TASK DIRECTIONS.
Nothing but the line holding "This is because" and the lines after it, through the end of the records, should be set down, each exactly as it is.

Records from a dataset.
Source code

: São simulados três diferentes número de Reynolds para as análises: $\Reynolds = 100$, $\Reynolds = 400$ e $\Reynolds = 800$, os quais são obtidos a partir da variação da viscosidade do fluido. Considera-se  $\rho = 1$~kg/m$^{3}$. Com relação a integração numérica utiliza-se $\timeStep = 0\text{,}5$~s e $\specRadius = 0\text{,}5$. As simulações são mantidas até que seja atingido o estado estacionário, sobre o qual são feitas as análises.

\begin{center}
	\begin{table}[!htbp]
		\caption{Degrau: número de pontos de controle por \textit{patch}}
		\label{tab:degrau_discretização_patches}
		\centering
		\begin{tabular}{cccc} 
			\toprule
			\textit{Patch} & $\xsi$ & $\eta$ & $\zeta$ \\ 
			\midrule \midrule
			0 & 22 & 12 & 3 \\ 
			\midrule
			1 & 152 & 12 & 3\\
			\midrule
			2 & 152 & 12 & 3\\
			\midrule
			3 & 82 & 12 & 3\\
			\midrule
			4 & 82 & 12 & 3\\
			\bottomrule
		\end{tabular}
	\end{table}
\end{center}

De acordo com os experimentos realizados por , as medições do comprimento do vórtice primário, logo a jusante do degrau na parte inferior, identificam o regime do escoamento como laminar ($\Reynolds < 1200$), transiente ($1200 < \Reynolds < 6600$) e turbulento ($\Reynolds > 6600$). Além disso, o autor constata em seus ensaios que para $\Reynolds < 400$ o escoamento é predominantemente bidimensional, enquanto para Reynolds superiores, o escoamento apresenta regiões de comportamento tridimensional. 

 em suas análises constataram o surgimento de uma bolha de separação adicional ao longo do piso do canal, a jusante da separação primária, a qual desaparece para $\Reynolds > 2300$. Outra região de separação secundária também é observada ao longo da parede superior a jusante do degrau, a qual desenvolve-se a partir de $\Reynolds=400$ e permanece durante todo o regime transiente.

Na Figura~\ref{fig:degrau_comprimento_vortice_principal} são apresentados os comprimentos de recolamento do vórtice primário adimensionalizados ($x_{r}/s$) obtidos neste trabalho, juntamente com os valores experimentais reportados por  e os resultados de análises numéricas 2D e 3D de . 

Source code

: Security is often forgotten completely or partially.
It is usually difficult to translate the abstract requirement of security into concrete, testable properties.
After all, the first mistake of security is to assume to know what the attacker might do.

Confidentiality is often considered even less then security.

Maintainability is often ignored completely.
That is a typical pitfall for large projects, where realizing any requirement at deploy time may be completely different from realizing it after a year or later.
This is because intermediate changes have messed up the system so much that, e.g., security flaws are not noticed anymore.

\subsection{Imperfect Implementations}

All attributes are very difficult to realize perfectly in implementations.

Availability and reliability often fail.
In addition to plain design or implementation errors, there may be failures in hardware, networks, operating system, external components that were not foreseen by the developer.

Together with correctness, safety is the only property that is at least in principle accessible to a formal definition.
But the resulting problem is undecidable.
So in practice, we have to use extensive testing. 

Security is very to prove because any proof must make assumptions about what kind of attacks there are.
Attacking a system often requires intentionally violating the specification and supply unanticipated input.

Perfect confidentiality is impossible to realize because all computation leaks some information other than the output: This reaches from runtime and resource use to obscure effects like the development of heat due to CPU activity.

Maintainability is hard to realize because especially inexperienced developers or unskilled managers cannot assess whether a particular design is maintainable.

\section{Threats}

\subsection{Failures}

EXERCISE RESPONSE.
This is because intermediate changes have messed up the system so much that, e.g., security flaws are not noticed anymore.

\subsection{Imperfect Implementations}

All attributes are very difficult to realize perfectly in implementations.

Availability and reliability often fail.
In addition to plain design or implementation errors, there may be failures in hardware, networks, operating system, external components that were not foreseen by the developer.

Together with correctness, safety is the only property that is at least in principle accessible to a formal definition.
But the resulting problem is undecidable.
So in practice, we have to use extensive testing. 

Security is very to prove because any proof must make assumptions about what kind of attacks there are.
Attacking a system often requires intentionally violating the specification and supply unanticipated input.

Perfect confidentiality is impossible to realize because all computation leaks some information other than the output: This reaches from runtime and resource use to obscure effects like the development of heat due to CPU activity.

Maintainability is hard to realize because especially inexperienced developers or unskilled managers cannot assess whether a particular design is maintainable.

\section{Threats}

\subsection{Failures}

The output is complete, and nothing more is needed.